**** Data in this exercise

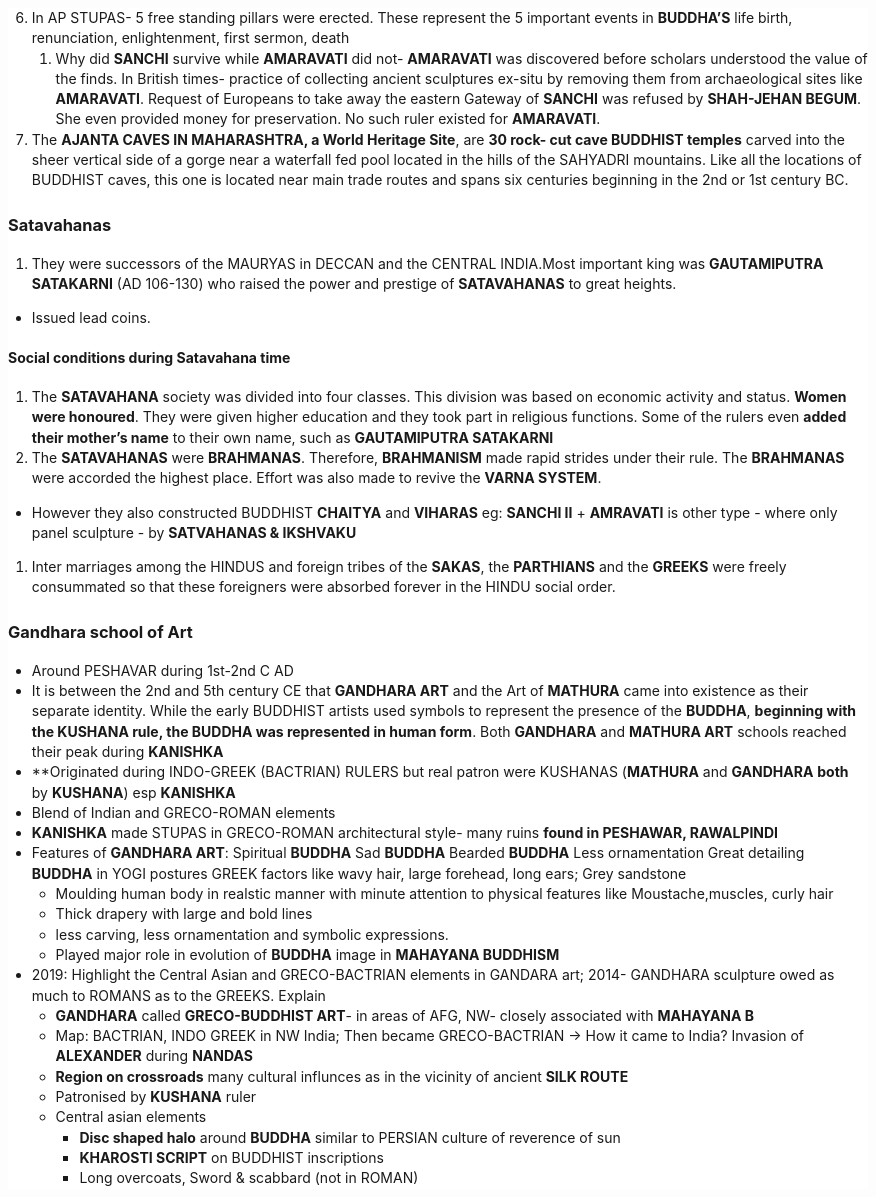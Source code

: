 6. In AP STUPAS- 5 free standing pillars were erected. These represent the 5 important events in **BUDDHA’S** life birth, renunciation, enlightenment, first sermon, death
    1. Why did **SANCHI** survive while **AMARAVATI** did not- **AMARAVATI** was discovered before scholars understood the value of the finds. In British times- practice of collecting ancient sculptures ex-situ by removing them from archaeological sites like **AMARAVATI**. Request of Europeans to take away the eastern Gateway of **SANCHI** was refused by **SHAH-JEHAN BEGUM**. She even provided money for preservation. No such ruler existed for **AMARAVATI**.
7. The **AJANTA CAVES IN MAHARASHTRA, a World Heritage Site**, are **30 rock- cut cave BUDDHIST temples** carved into the sheer vertical side of a gorge near a waterfall fed pool located in the hills of the SAHYADRI mountains. Like all the locations of BUDDHIST caves, this one is located near main trade routes and spans six centuries beginning in the 2nd or 1st century BC.

### Satavahanas
1. They were successors of the MAURYAS in DECCAN and the CENTRAL INDIA.Most important king was **GAUTAMIPUTRA SATAKARNI** (AD 106-130) who raised the power and prestige of **SATAVAHANAS** to great heights.
- Issued lead coins.

#### Social conditions during Satavahana time
1. The **SATAVAHANA** society was divided into four classes. This division was based on economic activity and status. **Women were honoured**. They were given higher education and they took part in religious functions. Some of the rulers even **added their mother’s name** to their own name, such as **GAUTAMIPUTRA SATAKARNI**
2. The **SATAVAHANAS** were **BRAHMANAS**. Therefore, **BRAHMANISM** made rapid strides under their rule. The **BRAHMANAS** were accorded the highest place. Effort was also made to revive the **VARNA SYSTEM**.
- However they also constructed BUDDHIST **CHAITYA** and **VIHARAS** eg: **SANCHI II** + **AMRAVATI** is other type - where only panel sculpture - by **SATVAHANAS & IKSHVAKU**
1. Inter marriages among the HINDUS and foreign tribes of the **SAKAS**, the **PARTHIANS** and the **GREEKS** were freely consummated so that these foreigners were absorbed forever in the HINDU social order.

### Gandhara school of Art
- Around PESHAVAR during 1st-2nd C AD
- It is between the 2nd and 5th century CE that **GANDHARA ART** and the Art of **MATHURA** came into existence as their separate identity. While the early BUDDHIST artists used symbols to represent the presence of the **BUDDHA**, **beginning with the KUSHANA rule, the BUDDHA was represented in human form**. Both **GANDHARA** and **MATHURA ART** schools reached their peak during **KANISHKA**
- **Originated during INDO-GREEK (BACTRIAN) RULERS but real patron were KUSHANAS (**MATHURA** and **GANDHARA** **both** by **KUSHANA**) esp **KANISHKA**
- Blend of Indian and GRECO-ROMAN elements
- **KANISHKA** made STUPAS in GRECO-ROMAN architectural style- many ruins **found in PESHAWAR, RAWALPINDI**
- Features of **GANDHARA ART**: Spiritual **BUDDHA** Sad **BUDDHA** Bearded **BUDDHA** Less ornamentation Great detailing **BUDDHA** in YOGI postures GREEK factors like wavy hair, large forehead, long ears; Grey sandstone
    - Moulding human body in realstic manner with minute attention to physical features like Moustache,muscles, curly hair
    - Thick drapery with large and bold lines
    - less carving, less ornamentation and symbolic expressions.
    - Played major role in evolution of **BUDDHA** image in **MAHAYANA BUDDHISM**
- 2019: Highlight the Central Asian and GRECO-BACTRIAN elements in GANDARA art; 2014- GANDHARA sculpture owed as much to ROMANS as to the GREEKS. Explain
    - **GANDHARA** called **GRECO-BUDDHIST ART**- in areas of AFG, NW- closely associated with **MAHAYANA B**
    - Map: BACTRIAN, INDO GREEK in NW India; Then became GRECO-BACTRIAN → How it came to India? Invasion of **ALEXANDER** during **NANDAS**
    - **Region on crossroads** many cultural influnces as in the vicinity of ancient **SILK ROUTE**
    - Patronised by **KUSHANA** ruler
    - Central asian elements
        - **Disc shaped halo** around **BUDDHA** similar to PERSIAN culture of reverence of sun
        - **KHAROSTI SCRIPT** on BUDDHIST inscriptions
        - Long overcoats, Sword & scabbard (not in ROMAN)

********

### Task description
Would you copy each line of the records that contains "SATAKARNI"?

### Task answer
1. They were successors of the MAURYAS in DECCAN and the CENTRAL INDIA.Most important king was **GAUTAMIPUTRA SATAKARNI** (AD 106-130) who raised the power and prestige of **SATAVAHANAS** to great heights.
1. The **SATAVAHANA** society was divided into four classes. This division was based on economic activity and status. **Women were honoured**. They were given higher education and they took part in religious functions. Some of the rulers even **added their mother’s name** to their own name, such as **GAUTAMIPUTRA SATAKARNI**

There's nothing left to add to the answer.